#### RECORD EXTRACTS
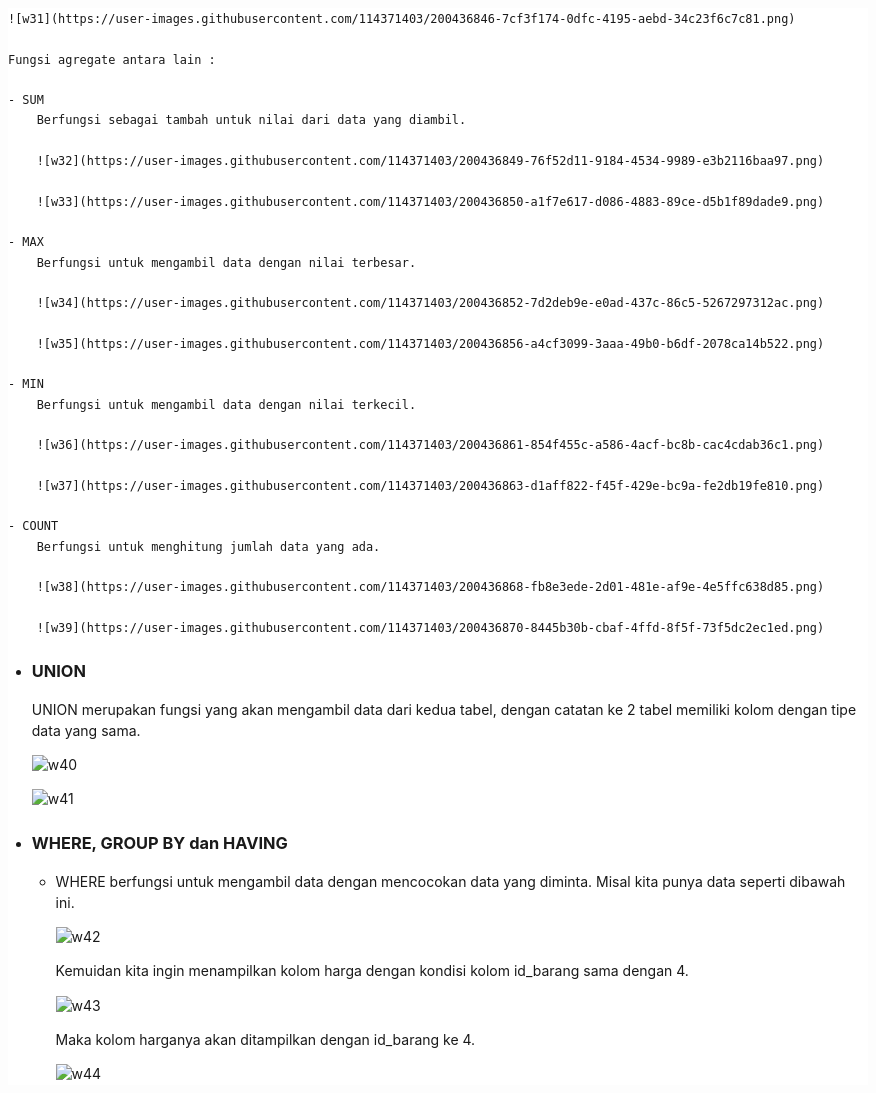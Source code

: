     ![w31](https://user-images.githubusercontent.com/114371403/200436846-7cf3f174-0dfc-4195-aebd-34c23f6c7c81.png)
    
    Fungsi agregate antara lain :
    
    - SUM
        Berfungsi sebagai tambah untuk nilai dari data yang diambil.

        ![w32](https://user-images.githubusercontent.com/114371403/200436849-76f52d11-9184-4534-9989-e3b2116baa97.png)

        ![w33](https://user-images.githubusercontent.com/114371403/200436850-a1f7e617-d086-4883-89ce-d5b1f89dade9.png)

    - MAX
        Berfungsi untuk mengambil data dengan nilai terbesar.

        ![w34](https://user-images.githubusercontent.com/114371403/200436852-7d2deb9e-e0ad-437c-86c5-5267297312ac.png)

        ![w35](https://user-images.githubusercontent.com/114371403/200436856-a4cf3099-3aaa-49b0-b6df-2078ca14b522.png)

    - MIN
        Berfungsi untuk mengambil data dengan nilai terkecil.

        ![w36](https://user-images.githubusercontent.com/114371403/200436861-854f455c-a586-4acf-bc8b-cac4cdab36c1.png)

        ![w37](https://user-images.githubusercontent.com/114371403/200436863-d1aff822-f45f-429e-bc9a-fe2db19fe810.png)

    - COUNT
        Berfungsi untuk menghitung jumlah data yang ada.

        ![w38](https://user-images.githubusercontent.com/114371403/200436868-fb8e3ede-2d01-481e-af9e-4e5ffc638d85.png)

        ![w39](https://user-images.githubusercontent.com/114371403/200436870-8445b30b-cbaf-4ffd-8f5f-73f5dc2ec1ed.png)

* ### UNION
    UNION merupakan fungsi yang akan mengambil data dari kedua tabel, dengan catatan ke 2 tabel memiliki kolom dengan tipe data yang sama.

    ![w40](https://user-images.githubusercontent.com/114371403/200436871-944971bd-6362-4e6e-96dc-0887aec1e31b.png)

    ![w41](https://user-images.githubusercontent.com/114371403/200436872-a72f123d-0a6b-4073-b939-ae3fda044dfc.png)

* ### WHERE, GROUP BY dan HAVING
    - WHERE berfungsi untuk mengambil data dengan mencocokan data yang diminta. Misal kita punya data seperti dibawah ini.

        ![w42](https://user-images.githubusercontent.com/114371403/200436874-05c7f54c-087c-41c2-b6d6-cfb3c2b66707.png)

        Kemuidan kita ingin menampilkan kolom harga dengan kondisi kolom id_barang sama dengan 4.

        ![w43](https://user-images.githubusercontent.com/114371403/200436876-ba5203ef-2df9-4004-9b0a-4ec55df727e6.png)

        Maka kolom harganya akan ditampilkan dengan id_barang ke 4.

        ![w44](https://user-images.githubusercontent.com/114371403/200436877-7cb4df89-bc39-4825-b950-7a899c74a7e1.png)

#### PROBLEM TO WORK ON
Whatever the records hold apart from pictures should be repeated exactly.

#### SOLVED PROBLEM
Source code

:     ![w31](https://user-images.githubusercontent.com/114371403/200436846-7cf3f174-0dfc-4195-aebd-34c23f6c7c81.png)
    
    Fungsi agregate antara lain :
    
    - SUM
        Berfungsi sebagai tambah untuk nilai dari data yang diambil.

        ![w32](https://user-images.githubusercontent.com/114371403/200436849-76f52d11-9184-4534-9989-e3b2116baa97.png)

        ![w33](https://user-images.githubusercontent.com/114371403/200436850-a1f7e617-d086-4883-89ce-d5b1f89dade9.png)

    - MAX
        Berfungsi untuk mengambil data dengan nilai terbesar.

        ![w34](https://user-images.githubusercontent.com/114371403/200436852-7d2deb9e-e0ad-437c-86c5-5267297312ac.png)

        ![w35](https://user-images.githubusercontent.com/114371403/200436856-a4cf3099-3aaa-49b0-b6df-2078ca14b522.png)

    - MIN
        Berfungsi untuk mengambil data dengan nilai terkecil.

        ![w36](https://user-images.githubusercontent.com/114371403/200436861-854f455c-a586-4acf-bc8b-cac4cdab36c1.png)

        ![w37](https://user-images.githubusercontent.com/114371403/200436863-d1aff822-f45f-429e-bc9a-fe2db19fe810.png)

    - COUNT
        Berfungsi untuk menghitung jumlah data yang ada.

        ![w38](https://user-images.githubusercontent.com/114371403/200436868-fb8e3ede-2d01-481e-af9e-4e5ffc638d85.png)

        ![w39](https://user-images.githubusercontent.com/114371403/200436870-8445b30b-cbaf-4ffd-8f5f-73f5dc2ec1ed.png)

* ### UNION
    UNION merupakan fungsi yang akan mengambil data dari kedua tabel, dengan catatan ke 2 tabel memiliki kolom dengan tipe data yang sama.

    ![w40](https://user-images.githubusercontent.com/114371403/200436871-944971bd-6362-4e6e-96dc-0887aec1e31b.png)

    ![w41](https://user-images.githubusercontent.com/114371403/200436872-a72f123d-0a6b-4073-b939-ae3fda044dfc.png)

* ### WHERE, GROUP BY dan HAVING
    - WHERE berfungsi untuk mengambil data dengan mencocokan data yang diminta. Misal kita punya data seperti dibawah ini.

        ![w42](https://user-images.githubusercontent.com/114371403/200436874-05c7f54c-087c-41c2-b6d6-cfb3c2b66707.png)

        Kemuidan kita ingin menampilkan kolom harga dengan kondisi kolom id_barang sama dengan 4.

        ![w43](https://user-images.githubusercontent.com/114371403/200436876-ba5203ef-2df9-4004-9b0a-4ec55df727e6.png)

        Maka kolom harganya akan ditampilkan dengan id_barang ke 4.

        ![w44](https://user-images.githubusercontent.com/114371403/200436877-7cb4df89-bc39-4825-b950-7a899c74a7e1.png)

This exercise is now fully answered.